▶ [The problem]: The entries below contain a stretch that opens with the line containing "Add generic parameter" and closes with the line containing "Regenerate the JWT"; set down that stretch exactly, both ends included, and nothing else.

··· Material for the task ···

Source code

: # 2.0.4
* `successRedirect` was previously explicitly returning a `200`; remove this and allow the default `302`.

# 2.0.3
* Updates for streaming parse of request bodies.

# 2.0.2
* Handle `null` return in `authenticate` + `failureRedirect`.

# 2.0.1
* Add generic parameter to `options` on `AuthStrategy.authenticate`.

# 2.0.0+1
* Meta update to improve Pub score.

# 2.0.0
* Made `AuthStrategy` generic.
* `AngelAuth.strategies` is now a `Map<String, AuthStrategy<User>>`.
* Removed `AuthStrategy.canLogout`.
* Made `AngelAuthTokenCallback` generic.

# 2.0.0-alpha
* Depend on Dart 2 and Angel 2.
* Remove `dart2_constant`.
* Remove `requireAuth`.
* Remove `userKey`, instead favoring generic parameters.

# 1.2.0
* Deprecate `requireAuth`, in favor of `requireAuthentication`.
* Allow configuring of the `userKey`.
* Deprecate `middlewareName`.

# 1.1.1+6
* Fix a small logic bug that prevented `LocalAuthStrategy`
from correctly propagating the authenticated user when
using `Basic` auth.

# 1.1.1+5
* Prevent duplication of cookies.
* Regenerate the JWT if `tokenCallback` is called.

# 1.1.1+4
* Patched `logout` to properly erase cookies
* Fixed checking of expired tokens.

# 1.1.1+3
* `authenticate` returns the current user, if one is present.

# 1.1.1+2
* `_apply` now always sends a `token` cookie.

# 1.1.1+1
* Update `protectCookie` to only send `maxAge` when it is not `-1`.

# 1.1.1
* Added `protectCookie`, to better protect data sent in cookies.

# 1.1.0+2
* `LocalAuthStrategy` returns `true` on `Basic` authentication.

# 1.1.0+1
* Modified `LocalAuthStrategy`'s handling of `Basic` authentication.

···

▶ [Result]:
* Add generic parameter to `options` on `AuthStrategy.authenticate`.

# 2.0.0+1
* Meta update to improve Pub score.

# 2.0.0
* Made `AuthStrategy` generic.
* `AngelAuth.strategies` is now a `Map<String, AuthStrategy<User>>`.
* Removed `AuthStrategy.canLogout`.
* Made `AngelAuthTokenCallback` generic.

# 2.0.0-alpha
* Depend on Dart 2 and Angel 2.
* Remove `dart2_constant`.
* Remove `requireAuth`.
* Remove `userKey`, instead favoring generic parameters.

# 1.2.0
* Deprecate `requireAuth`, in favor of `requireAuthentication`.
* Allow configuring of the `userKey`.
* Deprecate `middlewareName`.

# 1.1.1+6
* Fix a small logic bug that prevented `LocalAuthStrategy`
from correctly propagating the authenticated user when
using `Basic` auth.

# 1.1.1+5
* Prevent duplication of cookies.
* Regenerate the JWT if `tokenCallback` is called.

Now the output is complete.